All of the systems had their power management features (such as SpeedStep and Cool'n'Quiet) enabled during these tests via Windows Vista's "Balanced" power options profile.

Anyhow, here are the results:

If you're like me, you looked at that raw data on the QX9650 and immediately did a double-take. It's for real, though.

Let's slice up the data in various ways in order to better understand them. We'll start with a look at idle power, taken from the trailing edge of our test period, after all CPUs have completed the render.

Surprisingly, our QX9650 system draws substantially less power—34W, to be exact—at idle than the otherwise-identical QX6850 system did. That drops the QX9650 power consumption even below that of the dual-core Core 2 Duo E6750.

Next, we can look at peak power draw by taking an average from the ten-second span from 30 to 40 seconds into our test period, during which the processors were rendering.

The 45nm chip's reduction in power use under load is even more impressive. The QX9650 system pulls 74W less under load than the QX6850-based one—less than an Athlon 64 X2 5600+, astoundingly enough.

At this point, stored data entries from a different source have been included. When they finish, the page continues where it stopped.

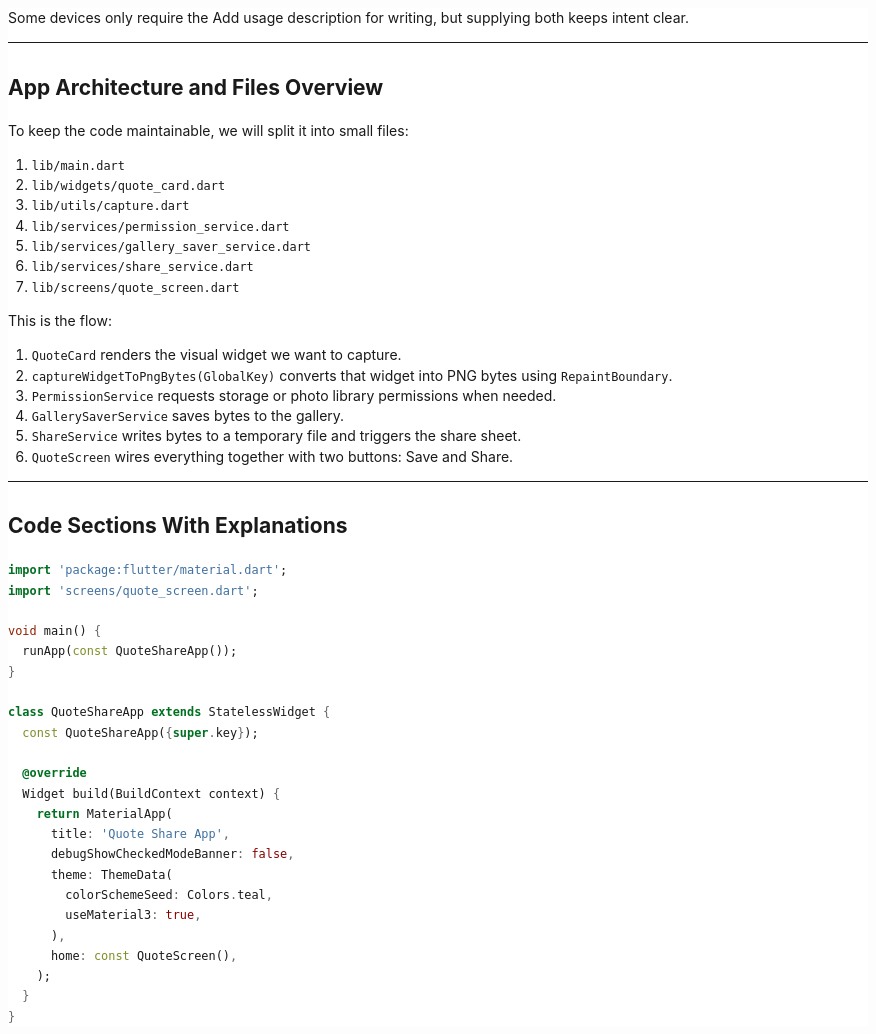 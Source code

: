 Some devices only require the Add usage description for writing, but supplying both keeps intent clear.

---

## App Architecture and Files Overview

To keep the code maintainable, we will split it into small files:

1. <VPIcon icon="fas fa-folder-open"/>`lib/`<VPIcon icon="fa-brands fa-dart"/>`main.dart`
2. <VPIcon icon="fas fa-folder-open"/>`lib/widgets/`<VPIcon icon="fa-brands fa-dart-lang"/>`quote_card.dart`
3. <VPIcon icon="fas fa-folder-open"/>`lib/utils/`<VPIcon icon="fa-brands fa-dart-lang"/>`capture.dart`
4. <VPIcon icon="fas fa-folder-open"/>`lib/services/`<VPIcon icon="fa-brands fa-dart-lang"/>`permission_service.dart`
5. <VPIcon icon="fas fa-folder-open"/>`lib/services/`<VPIcon icon="fa-brands fa-dart-lang"/>`gallery_saver_service.dart`
6. <VPIcon icon="fas fa-folder-open"/>`lib/services/`<VPIcon icon="fa-brands fa-dart-lang"/>`share_service.dart`
7. <VPIcon icon="fas fa-folder-open"/>`lib/screens/`<VPIcon icon="fa-brands fa-dart-lang"/>`quote_screen.dart`

This is the flow:

1. `QuoteCard` renders the visual widget we want to capture.
2. `captureWidgetToPngBytes(GlobalKey)` converts that widget into PNG bytes using `RepaintBoundary`.
3. `PermissionService` requests storage or photo library permissions when needed.
4. `GallerySaverService` saves bytes to the gallery.
5. `ShareService` writes bytes to a temporary file and triggers the share sheet.
6. `QuoteScreen` wires everything together with two buttons: Save and Share.

---

## Code Sections With Explanations

```dart title="lib/main.dart"
import 'package:flutter/material.dart';
import 'screens/quote_screen.dart';

void main() {
  runApp(const QuoteShareApp());
}

class QuoteShareApp extends StatelessWidget {
  const QuoteShareApp({super.key});

  @override
  Widget build(BuildContext context) {
    return MaterialApp(
      title: 'Quote Share App',
      debugShowCheckedModeBanner: false,
      theme: ThemeData(
        colorSchemeSeed: Colors.teal,
        useMaterial3: true,
      ),
      home: const QuoteScreen(),
    );
  }
}
```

Another way to gauge power efficiency is to look at total energy use over our time span. This method takes into account power use both during the render and during the idle time. We can express the result in terms of watt-seconds, also known as joules.

Obviously, with such low idle and peak power consumption, and its quick render time, the QX9650 doesn't draw much power during the duration of our test period.

We can quantify efficiency even better by considering the amount of energy used to render the scene. Since the different systems completed the render at different speeds, we've isolated the render period for each system. We've then computed the amount of energy used by each system to render the scene. This method should account for both power use and, to some degree, performance, because shorter render times may lead to less energy consumption.

The Core 2 Extreme QX9650 combines some of the lowest power consumption of the group with the quickest render times. That means it's able to render the scene with under half the energy used by the Core 2 Duo E6750. Compared to the 65nm Core 2 Extreme QX6850 running at the same clock speed, the QX9650 brings a 33% reduction in system-level energy use during this task.